Post: Naked Boys Singing. Why is watching naked boys so... weird?
I sit intrigued rather than aroused as six nude men dance around in their birthday suits. I can’t help but feel guilty and naughty, my teeth chattering and skin nervous as if everyone’s eyes are on me while my eyes are fixed on the stage. I find such irony in that there is fun and mystery in guessing how someone looks under their clothes, yet when the guesswork is removed I find myself shrouded in discomfort. I continuously tell myself if I look at their abs I won’t have to look at their penises and I can avoid the seductive gaze of the stage actors’ eyes, yet I am content in this space. I am content in knowing that I’m not sitting here alone, that there is an audience and we are all staring. I feel the environment is free of judgment, and where I would consider myself some pervert in a fantasy (if alone), amongst others I am a simply another admirer of homoerotic art, a person capable of appreciating the male form.

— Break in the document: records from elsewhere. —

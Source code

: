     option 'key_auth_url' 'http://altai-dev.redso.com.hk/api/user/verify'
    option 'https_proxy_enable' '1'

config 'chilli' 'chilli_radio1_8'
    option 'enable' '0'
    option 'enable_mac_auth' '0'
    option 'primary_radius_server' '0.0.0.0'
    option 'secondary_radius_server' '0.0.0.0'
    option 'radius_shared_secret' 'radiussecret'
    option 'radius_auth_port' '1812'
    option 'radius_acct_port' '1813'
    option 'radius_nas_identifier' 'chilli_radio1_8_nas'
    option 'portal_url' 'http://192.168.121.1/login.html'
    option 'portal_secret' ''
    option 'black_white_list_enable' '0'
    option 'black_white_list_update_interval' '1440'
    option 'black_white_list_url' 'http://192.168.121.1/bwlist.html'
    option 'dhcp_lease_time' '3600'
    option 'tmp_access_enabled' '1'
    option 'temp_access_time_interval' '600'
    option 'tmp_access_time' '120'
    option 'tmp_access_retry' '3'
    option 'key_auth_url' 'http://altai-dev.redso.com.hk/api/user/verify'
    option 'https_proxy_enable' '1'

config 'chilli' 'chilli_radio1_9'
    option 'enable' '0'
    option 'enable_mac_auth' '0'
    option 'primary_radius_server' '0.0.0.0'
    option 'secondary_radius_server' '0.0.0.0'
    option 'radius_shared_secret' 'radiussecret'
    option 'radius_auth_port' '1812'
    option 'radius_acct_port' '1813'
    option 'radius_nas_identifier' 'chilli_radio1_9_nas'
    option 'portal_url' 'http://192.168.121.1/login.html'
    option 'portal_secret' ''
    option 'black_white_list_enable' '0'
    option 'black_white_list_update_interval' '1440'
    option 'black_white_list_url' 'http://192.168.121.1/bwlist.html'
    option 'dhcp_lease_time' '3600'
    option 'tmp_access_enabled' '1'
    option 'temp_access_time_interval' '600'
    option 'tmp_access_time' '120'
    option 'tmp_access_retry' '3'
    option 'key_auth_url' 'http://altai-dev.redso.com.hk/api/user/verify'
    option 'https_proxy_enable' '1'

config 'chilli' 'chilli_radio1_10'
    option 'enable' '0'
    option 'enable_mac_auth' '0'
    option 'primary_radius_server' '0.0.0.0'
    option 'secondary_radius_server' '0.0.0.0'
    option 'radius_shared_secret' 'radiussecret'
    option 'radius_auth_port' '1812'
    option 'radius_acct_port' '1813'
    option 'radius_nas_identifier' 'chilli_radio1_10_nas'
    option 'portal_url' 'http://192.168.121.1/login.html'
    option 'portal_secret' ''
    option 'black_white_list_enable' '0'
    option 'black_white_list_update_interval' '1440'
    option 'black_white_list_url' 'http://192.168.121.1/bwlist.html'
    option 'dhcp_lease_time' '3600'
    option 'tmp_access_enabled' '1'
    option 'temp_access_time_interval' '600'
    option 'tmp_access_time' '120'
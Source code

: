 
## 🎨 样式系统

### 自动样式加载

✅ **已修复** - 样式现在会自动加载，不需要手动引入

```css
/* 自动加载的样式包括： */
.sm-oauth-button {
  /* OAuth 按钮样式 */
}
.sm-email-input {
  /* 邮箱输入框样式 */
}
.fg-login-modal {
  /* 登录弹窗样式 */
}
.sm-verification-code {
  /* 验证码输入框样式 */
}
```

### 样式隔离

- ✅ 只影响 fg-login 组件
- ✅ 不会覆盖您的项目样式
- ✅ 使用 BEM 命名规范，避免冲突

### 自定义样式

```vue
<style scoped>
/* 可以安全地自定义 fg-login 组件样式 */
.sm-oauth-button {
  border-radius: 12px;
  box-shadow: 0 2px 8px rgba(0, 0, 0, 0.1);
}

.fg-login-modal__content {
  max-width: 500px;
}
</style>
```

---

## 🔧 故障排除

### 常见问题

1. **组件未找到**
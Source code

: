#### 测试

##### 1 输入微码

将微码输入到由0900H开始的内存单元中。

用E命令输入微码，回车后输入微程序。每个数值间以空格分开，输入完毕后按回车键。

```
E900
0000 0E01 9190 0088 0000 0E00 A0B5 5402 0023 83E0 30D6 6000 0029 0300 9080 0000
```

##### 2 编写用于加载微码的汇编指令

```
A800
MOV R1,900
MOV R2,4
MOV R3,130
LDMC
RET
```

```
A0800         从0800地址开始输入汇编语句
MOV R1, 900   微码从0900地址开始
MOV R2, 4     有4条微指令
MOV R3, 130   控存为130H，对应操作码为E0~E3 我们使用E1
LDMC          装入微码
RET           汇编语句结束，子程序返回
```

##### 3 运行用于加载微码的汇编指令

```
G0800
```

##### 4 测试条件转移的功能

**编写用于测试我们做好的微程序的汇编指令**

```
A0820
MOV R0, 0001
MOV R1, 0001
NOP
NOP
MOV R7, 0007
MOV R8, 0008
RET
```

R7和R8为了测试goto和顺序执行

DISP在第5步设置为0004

Growing up I remember being told that only fresh little boys run around naked. I was to always be a gentleman whose body was to be kept private, not for the world to see, but I always questioned why. Why are boys taught to keep their “privates” private, while women are objectified and encouraged to bare it all? I once heard a comedian joke that to be a woman was to be beautiful because vaginas are shapely like flowers, whereas penises look as if God got lazy and decided to just stick them on to guys. Of course this is a joke, but why are we not taught to love our penises? I can think back to health class hearing about breasts coming in different sizes and how each woman is beautiful despite her endowment, but yet my brethren and I never received this talk despite one’s size being a very constant source of stress for the teenage boy.
I smile as the boys sing quirky songs of circumcision, erection, and gratuitous nudity because I can relate. I love showering in my glass shower knowing no one will see me, but if I wanted they could. I dance nakedly with “nothing but the radio on” and I am happiest. I find the celebration of the male form beautiful, but the display of said beauty is revolutionary and new to me.